Nachfolgend findest Du eine Kurzanleitung zum Gebrauch von Kari’s Felchenzapfen.

  • Die ideale Schnur ist eine weiche, ca.0.22 – 0.28er monofile Schnur (geflochtene Schnüre funktionieren mehr schlecht als recht, darum nicht empfelenswert).
  • Verwende eine weiche Schnur, die nicht kringelt.
  • Die Schnur lässt sich nur einfädeln, wenn das Zapfenröhrchen und die Schnur trocken sind. Muss das Röhrchen innen mal getrocknet werden, fädelst du eine dickere Schnur, z.B. eine 0.50er, ein. Zieh sie ein paar Meter durch das Röhrchen. Vor dem zurückziehen gut abtrocknen und schon funktioniert es tadellos.
  • Verwende die beiliegende grüne Gummi - Perle am unteren Zapfenende als Puffer.
  • Verwende eine Rute mit einer weichen Spitze von 3.0 – 3.9 m Länge. Feederruten eignen sich für diese Art der Fischerei optimal.

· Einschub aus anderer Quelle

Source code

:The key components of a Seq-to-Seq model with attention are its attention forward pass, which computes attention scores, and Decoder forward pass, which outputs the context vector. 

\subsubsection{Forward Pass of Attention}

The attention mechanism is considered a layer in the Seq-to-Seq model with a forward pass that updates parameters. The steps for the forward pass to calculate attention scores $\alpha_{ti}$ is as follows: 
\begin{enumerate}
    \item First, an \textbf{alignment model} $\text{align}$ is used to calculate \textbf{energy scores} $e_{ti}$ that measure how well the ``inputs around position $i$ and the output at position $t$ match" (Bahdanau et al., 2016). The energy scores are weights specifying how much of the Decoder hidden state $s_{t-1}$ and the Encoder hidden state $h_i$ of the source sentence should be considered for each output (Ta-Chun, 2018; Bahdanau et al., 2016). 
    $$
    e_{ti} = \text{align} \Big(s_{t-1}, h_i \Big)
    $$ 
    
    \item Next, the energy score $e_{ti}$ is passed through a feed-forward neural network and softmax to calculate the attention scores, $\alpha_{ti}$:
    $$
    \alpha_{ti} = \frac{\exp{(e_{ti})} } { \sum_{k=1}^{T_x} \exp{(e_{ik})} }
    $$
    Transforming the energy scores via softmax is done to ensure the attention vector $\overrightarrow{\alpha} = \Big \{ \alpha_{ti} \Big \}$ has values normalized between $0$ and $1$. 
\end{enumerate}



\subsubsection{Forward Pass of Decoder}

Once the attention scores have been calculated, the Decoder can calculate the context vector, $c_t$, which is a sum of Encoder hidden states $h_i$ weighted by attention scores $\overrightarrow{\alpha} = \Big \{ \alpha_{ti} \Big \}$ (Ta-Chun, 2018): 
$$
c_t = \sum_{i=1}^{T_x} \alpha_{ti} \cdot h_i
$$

  • Als ideale Beschwerung hat sich ein Gewicht von ca. 20 – 30 g erwiesen. Bei leichterer Beschwerung haken sich die Fische nicht so zuverlässig selbst, bei mehr Beschwerung besteht die Gefahr des vermehrten Ausschlitzens.
  • Mach zuerst einen „Füllwurf“, d. h. wirf die Montage aus, lass die Hegene absinken und spule die Schnur dann wieder auf. Dadurch wird mit der Schnur Wasser ins Zapfenröhrchen gezogen und der Adhäsionseffekt kann greifen.
  • Wirf die Montage aus, stoppe die Schnur an der Rolle, bis sich der Felchenzapfen auf­stellt, nun lass die Hegene zum Grund absinken. Damit ist gewährleistet, dass es keine Leerschnur zwischen Endbeschwerung und Zapfen gibt, welche das Stehen des Zapfens beeinträchtigt.
  • Wenn sich der Zapfen legt,   Bingo – Fisch, oder neu auswerfen, das ist jetzt die Frage ?!?!?. Es kann aber auch sein, dass der Zapfen bei einem Biss nur leicht tänzelt, wegdriftet oder, wie vom herkömmlichen Zapfen bekannt, sogar abtaucht. Nichts ist unmööööglich.